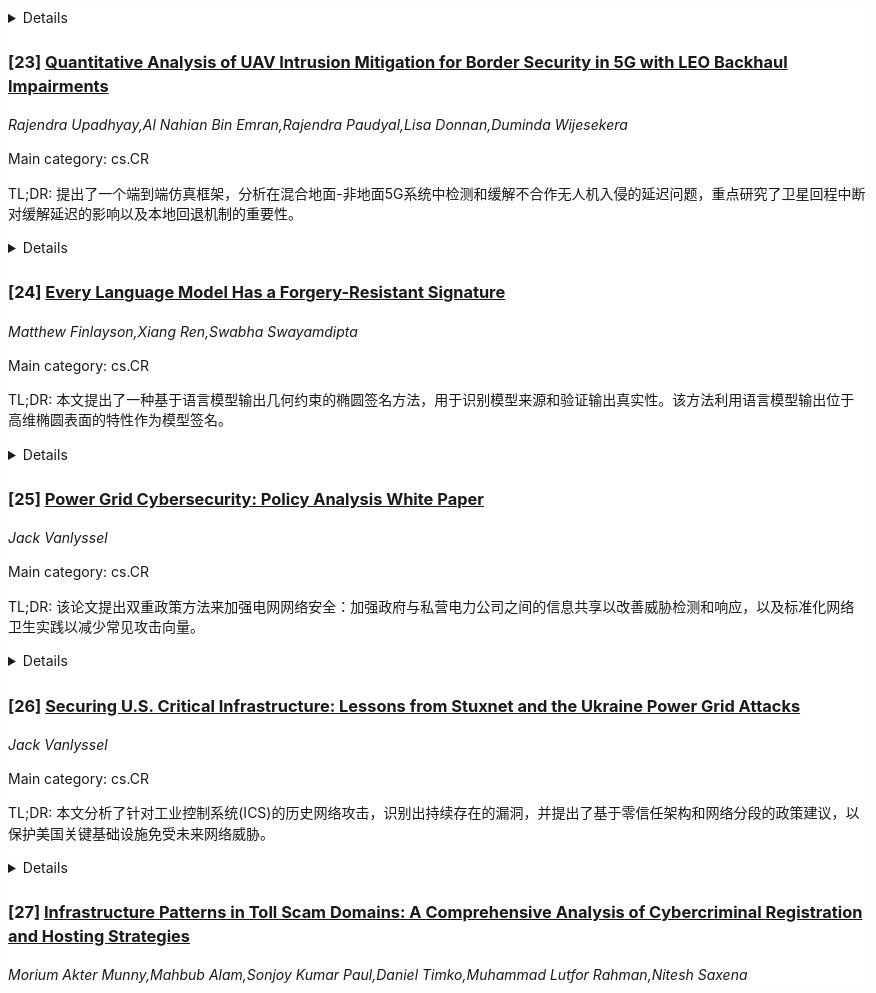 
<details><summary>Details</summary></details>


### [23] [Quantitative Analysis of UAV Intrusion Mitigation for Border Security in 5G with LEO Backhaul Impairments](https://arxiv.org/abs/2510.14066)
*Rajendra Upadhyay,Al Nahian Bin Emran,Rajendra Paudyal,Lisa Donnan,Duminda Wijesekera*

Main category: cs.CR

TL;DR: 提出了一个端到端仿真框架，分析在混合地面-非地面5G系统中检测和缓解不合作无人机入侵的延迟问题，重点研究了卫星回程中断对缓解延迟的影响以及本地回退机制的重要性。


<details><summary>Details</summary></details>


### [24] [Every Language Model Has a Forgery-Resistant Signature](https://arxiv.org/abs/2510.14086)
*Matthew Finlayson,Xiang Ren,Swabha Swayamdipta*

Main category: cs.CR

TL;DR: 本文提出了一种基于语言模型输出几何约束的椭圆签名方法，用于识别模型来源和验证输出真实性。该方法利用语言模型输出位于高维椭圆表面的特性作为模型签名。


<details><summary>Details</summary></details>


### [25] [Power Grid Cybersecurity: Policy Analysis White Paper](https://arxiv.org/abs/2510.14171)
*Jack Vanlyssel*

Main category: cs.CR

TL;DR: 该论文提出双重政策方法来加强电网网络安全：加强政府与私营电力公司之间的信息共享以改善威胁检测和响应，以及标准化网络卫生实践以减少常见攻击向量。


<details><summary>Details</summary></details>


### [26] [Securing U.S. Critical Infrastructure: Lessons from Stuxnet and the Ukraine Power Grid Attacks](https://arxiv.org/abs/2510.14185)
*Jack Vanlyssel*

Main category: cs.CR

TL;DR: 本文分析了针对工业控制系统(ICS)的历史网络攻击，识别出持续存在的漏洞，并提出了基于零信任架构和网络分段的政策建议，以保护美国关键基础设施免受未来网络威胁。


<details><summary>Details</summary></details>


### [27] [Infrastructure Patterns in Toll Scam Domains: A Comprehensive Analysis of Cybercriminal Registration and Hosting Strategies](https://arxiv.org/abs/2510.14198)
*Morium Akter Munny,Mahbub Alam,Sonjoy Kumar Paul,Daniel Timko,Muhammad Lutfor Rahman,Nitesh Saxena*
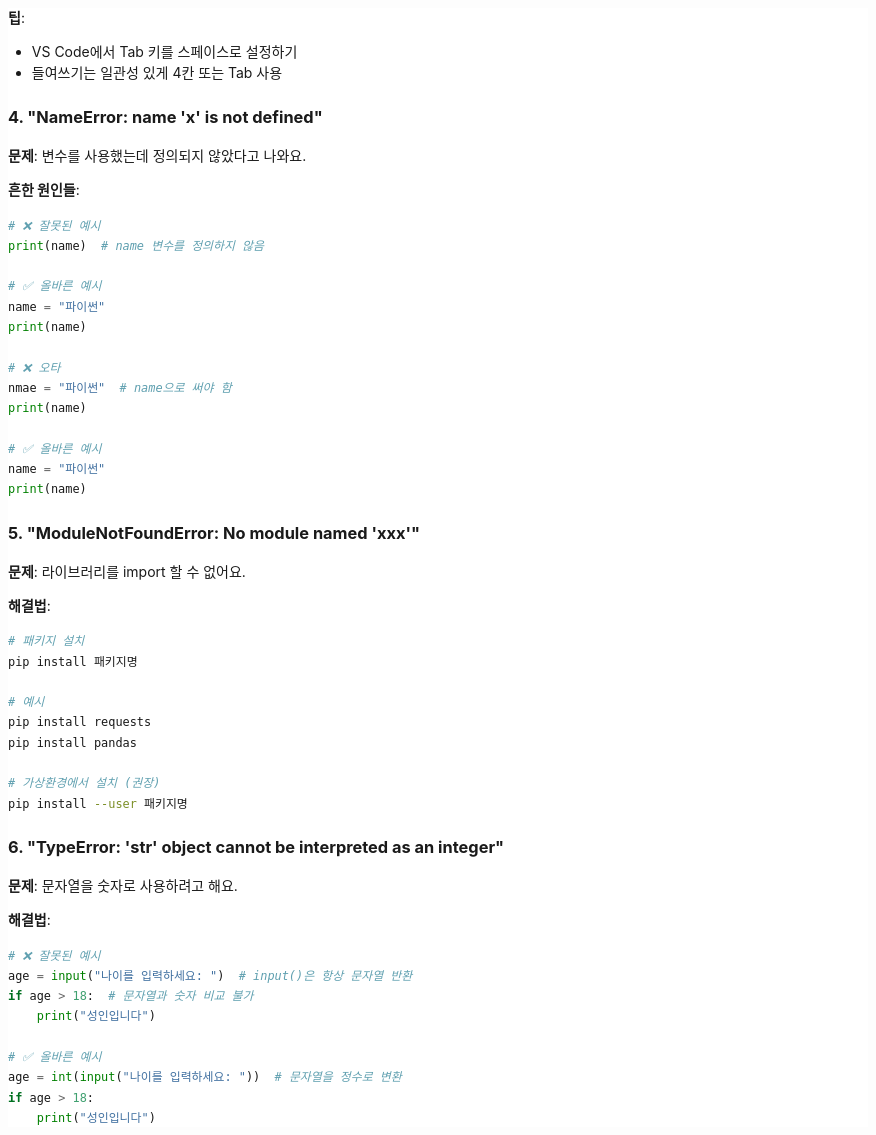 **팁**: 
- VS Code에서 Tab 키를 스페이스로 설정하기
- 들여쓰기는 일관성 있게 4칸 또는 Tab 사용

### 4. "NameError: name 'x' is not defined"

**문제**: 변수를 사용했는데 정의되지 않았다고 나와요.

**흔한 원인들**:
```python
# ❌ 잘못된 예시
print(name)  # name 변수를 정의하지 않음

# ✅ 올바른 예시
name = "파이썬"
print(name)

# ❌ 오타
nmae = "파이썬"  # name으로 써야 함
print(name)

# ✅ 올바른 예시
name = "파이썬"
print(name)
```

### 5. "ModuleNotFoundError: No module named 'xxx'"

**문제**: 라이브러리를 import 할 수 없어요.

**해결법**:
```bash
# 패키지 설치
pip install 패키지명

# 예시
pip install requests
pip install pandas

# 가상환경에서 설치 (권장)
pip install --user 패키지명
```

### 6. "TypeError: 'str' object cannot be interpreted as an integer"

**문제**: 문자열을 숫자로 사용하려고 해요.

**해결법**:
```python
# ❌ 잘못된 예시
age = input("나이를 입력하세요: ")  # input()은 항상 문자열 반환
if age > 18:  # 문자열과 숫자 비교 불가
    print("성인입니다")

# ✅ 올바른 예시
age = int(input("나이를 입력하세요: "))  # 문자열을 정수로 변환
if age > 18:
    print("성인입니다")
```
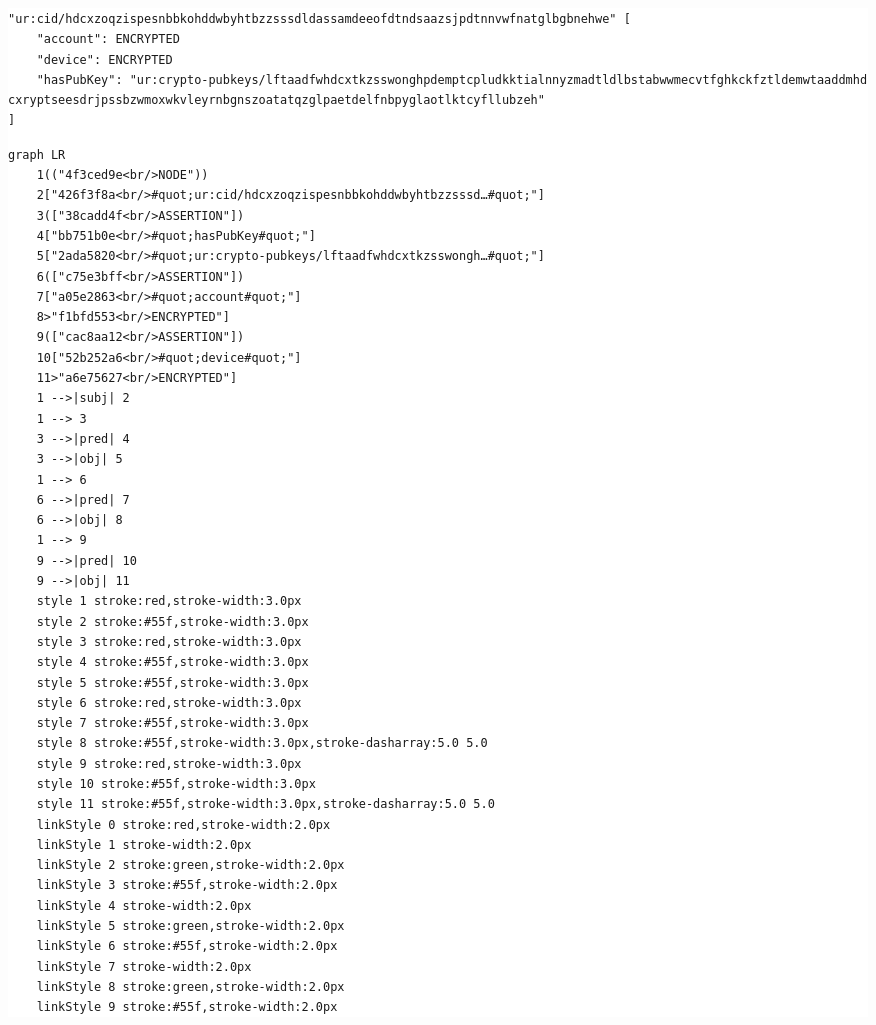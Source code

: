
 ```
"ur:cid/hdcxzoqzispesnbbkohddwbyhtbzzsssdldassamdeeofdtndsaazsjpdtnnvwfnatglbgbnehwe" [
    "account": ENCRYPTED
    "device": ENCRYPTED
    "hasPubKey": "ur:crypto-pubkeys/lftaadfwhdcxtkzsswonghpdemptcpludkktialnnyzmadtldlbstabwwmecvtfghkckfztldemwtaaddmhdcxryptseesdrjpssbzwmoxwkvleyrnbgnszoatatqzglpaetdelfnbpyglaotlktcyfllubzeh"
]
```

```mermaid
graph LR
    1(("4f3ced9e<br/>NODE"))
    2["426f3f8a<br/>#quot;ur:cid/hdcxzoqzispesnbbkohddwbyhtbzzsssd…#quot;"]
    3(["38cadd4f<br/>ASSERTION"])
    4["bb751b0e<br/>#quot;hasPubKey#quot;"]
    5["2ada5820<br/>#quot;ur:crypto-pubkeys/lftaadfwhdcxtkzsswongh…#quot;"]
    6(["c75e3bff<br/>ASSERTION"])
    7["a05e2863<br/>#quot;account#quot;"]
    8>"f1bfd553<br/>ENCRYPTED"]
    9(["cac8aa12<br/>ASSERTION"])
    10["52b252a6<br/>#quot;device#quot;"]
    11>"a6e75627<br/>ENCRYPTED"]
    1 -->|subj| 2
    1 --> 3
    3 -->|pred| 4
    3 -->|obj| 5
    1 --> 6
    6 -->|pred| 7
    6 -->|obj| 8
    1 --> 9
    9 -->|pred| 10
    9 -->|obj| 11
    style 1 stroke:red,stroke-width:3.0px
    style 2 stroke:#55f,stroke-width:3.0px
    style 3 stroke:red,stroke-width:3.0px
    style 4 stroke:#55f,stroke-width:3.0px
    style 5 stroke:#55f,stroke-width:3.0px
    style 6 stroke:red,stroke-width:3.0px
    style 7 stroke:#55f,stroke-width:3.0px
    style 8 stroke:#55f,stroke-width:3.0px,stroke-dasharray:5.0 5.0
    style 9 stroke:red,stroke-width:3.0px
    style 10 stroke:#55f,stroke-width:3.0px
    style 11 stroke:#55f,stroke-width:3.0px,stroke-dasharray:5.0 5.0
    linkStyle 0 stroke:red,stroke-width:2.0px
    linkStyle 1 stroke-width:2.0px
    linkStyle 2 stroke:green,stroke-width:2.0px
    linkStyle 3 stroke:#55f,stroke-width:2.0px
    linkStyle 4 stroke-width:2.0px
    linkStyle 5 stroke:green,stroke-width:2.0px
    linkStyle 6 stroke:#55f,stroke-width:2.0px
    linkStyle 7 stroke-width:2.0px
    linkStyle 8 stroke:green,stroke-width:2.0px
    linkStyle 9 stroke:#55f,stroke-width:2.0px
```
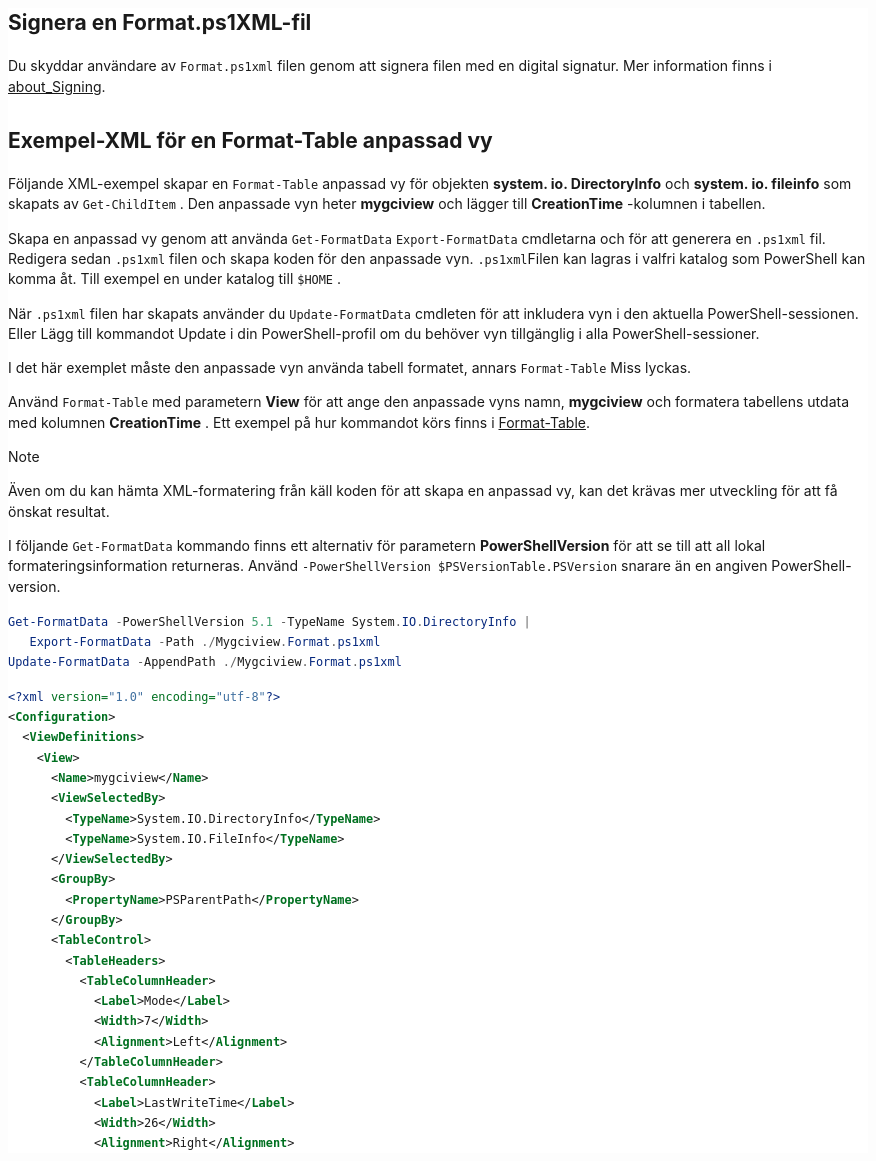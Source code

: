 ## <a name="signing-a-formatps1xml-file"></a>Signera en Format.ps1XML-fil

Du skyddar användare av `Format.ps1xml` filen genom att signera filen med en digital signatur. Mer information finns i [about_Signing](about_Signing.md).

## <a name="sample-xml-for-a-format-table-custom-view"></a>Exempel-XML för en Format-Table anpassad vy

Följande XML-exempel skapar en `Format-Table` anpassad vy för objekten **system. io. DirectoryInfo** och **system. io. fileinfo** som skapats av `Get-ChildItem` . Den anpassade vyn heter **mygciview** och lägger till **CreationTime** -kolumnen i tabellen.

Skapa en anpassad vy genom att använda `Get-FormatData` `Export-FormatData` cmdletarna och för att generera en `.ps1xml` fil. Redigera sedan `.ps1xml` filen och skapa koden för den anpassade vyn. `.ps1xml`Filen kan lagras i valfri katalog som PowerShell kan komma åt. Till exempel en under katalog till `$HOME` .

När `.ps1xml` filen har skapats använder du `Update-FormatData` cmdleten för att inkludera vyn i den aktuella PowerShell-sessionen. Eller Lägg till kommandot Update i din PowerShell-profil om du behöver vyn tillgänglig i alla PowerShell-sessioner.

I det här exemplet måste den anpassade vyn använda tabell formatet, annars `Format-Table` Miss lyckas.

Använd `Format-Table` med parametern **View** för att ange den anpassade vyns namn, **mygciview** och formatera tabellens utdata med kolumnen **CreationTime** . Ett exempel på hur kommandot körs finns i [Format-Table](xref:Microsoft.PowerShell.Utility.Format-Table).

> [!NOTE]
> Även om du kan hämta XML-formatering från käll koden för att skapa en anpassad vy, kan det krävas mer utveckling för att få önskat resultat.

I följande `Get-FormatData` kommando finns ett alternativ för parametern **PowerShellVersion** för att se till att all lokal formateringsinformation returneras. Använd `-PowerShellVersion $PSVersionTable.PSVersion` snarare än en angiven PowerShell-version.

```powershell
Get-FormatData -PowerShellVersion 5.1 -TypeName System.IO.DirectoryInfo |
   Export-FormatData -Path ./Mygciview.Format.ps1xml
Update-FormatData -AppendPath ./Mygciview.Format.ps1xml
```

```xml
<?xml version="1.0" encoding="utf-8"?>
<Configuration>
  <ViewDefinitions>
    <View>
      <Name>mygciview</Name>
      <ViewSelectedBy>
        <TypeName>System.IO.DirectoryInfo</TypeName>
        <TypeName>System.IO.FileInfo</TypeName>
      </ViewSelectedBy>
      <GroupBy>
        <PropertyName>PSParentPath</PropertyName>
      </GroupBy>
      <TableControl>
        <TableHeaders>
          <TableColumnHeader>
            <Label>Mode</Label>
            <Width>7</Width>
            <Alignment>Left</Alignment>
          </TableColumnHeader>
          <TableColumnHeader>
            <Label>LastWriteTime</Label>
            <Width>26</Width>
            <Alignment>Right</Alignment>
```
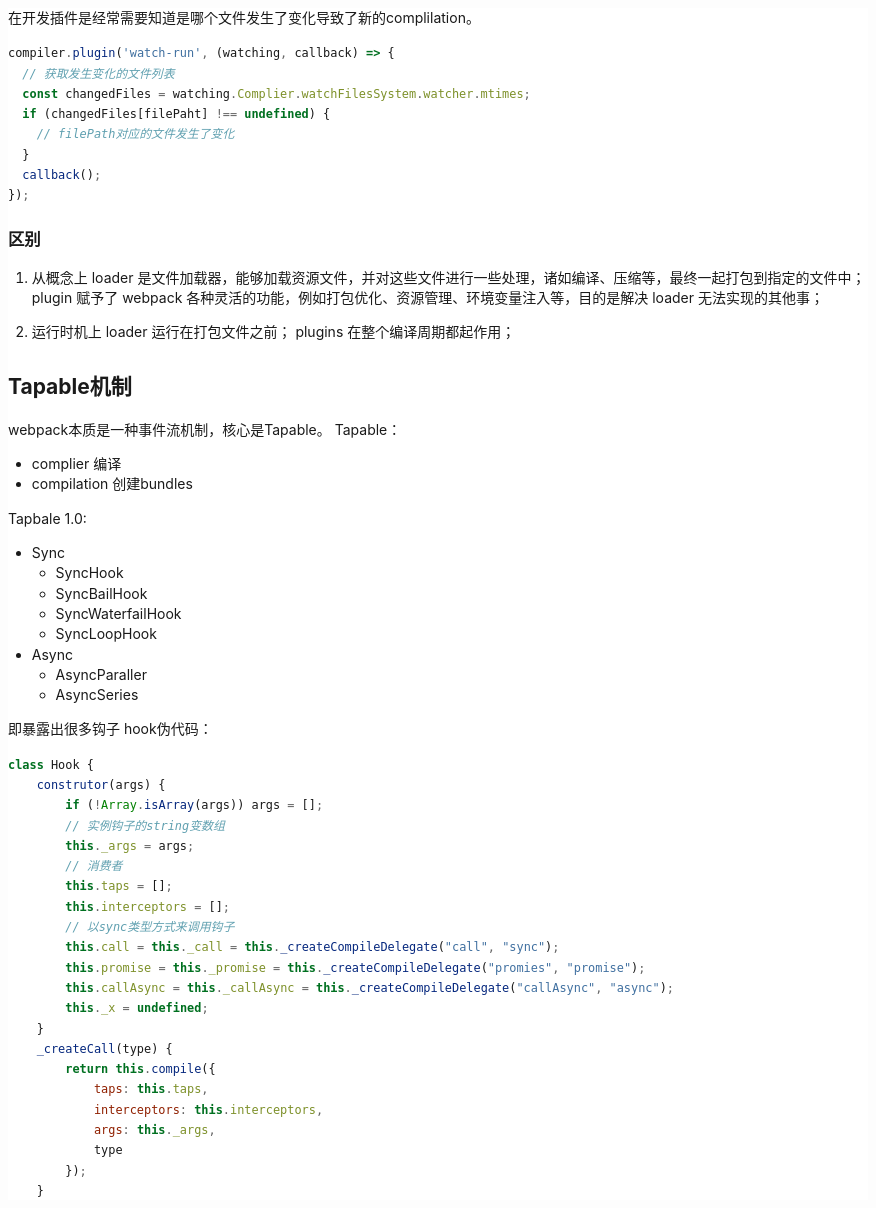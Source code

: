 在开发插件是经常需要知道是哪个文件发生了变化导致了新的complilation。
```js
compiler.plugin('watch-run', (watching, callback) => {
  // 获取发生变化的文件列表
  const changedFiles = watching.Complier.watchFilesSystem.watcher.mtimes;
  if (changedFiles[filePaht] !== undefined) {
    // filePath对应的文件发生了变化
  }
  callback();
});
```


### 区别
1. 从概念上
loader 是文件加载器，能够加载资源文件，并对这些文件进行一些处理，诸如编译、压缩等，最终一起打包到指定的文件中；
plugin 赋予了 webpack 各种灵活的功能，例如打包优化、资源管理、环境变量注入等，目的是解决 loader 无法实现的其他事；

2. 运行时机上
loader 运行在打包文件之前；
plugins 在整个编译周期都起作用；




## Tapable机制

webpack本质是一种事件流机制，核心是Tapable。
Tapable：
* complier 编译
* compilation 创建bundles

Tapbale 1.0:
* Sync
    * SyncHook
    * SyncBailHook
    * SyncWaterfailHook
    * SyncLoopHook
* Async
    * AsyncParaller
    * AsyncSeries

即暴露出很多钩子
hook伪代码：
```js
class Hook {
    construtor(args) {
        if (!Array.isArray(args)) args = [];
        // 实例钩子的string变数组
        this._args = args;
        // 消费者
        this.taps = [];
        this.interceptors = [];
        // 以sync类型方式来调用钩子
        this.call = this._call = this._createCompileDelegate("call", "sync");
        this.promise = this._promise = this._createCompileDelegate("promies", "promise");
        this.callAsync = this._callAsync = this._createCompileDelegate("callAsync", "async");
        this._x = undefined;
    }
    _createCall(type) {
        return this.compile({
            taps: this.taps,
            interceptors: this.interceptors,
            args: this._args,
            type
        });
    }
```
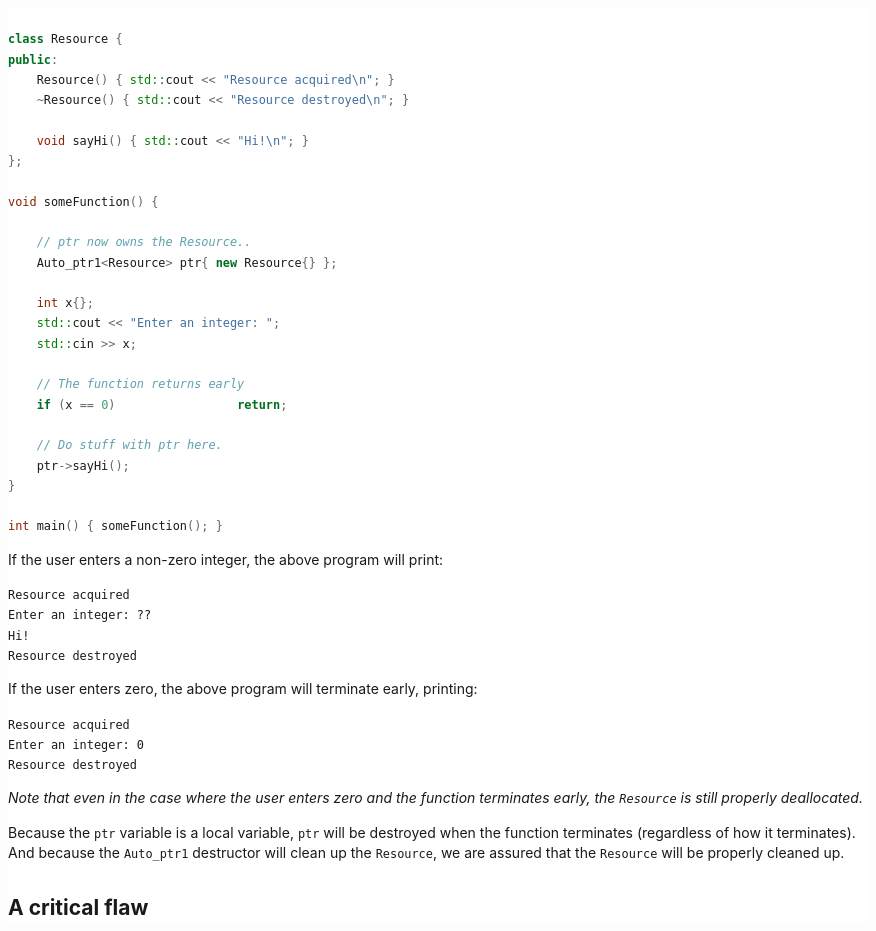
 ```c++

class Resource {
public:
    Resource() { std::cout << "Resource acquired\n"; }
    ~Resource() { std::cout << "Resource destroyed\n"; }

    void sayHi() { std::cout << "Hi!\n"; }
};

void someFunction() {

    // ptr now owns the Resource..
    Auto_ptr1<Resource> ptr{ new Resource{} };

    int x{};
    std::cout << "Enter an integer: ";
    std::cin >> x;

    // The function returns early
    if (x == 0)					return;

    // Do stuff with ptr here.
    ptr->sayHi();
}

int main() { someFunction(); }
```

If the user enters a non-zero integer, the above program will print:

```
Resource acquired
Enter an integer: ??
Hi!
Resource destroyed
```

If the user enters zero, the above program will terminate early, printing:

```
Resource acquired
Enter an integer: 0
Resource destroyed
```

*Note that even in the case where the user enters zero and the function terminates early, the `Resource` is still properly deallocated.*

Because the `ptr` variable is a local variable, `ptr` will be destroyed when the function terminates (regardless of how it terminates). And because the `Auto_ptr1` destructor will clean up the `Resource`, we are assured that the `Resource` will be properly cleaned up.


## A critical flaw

**Your objective**: What lines in the data above carry "interceptors"? Return them all.

**Task solution**:
        this.interceptors = [];
            interceptors: this.interceptors,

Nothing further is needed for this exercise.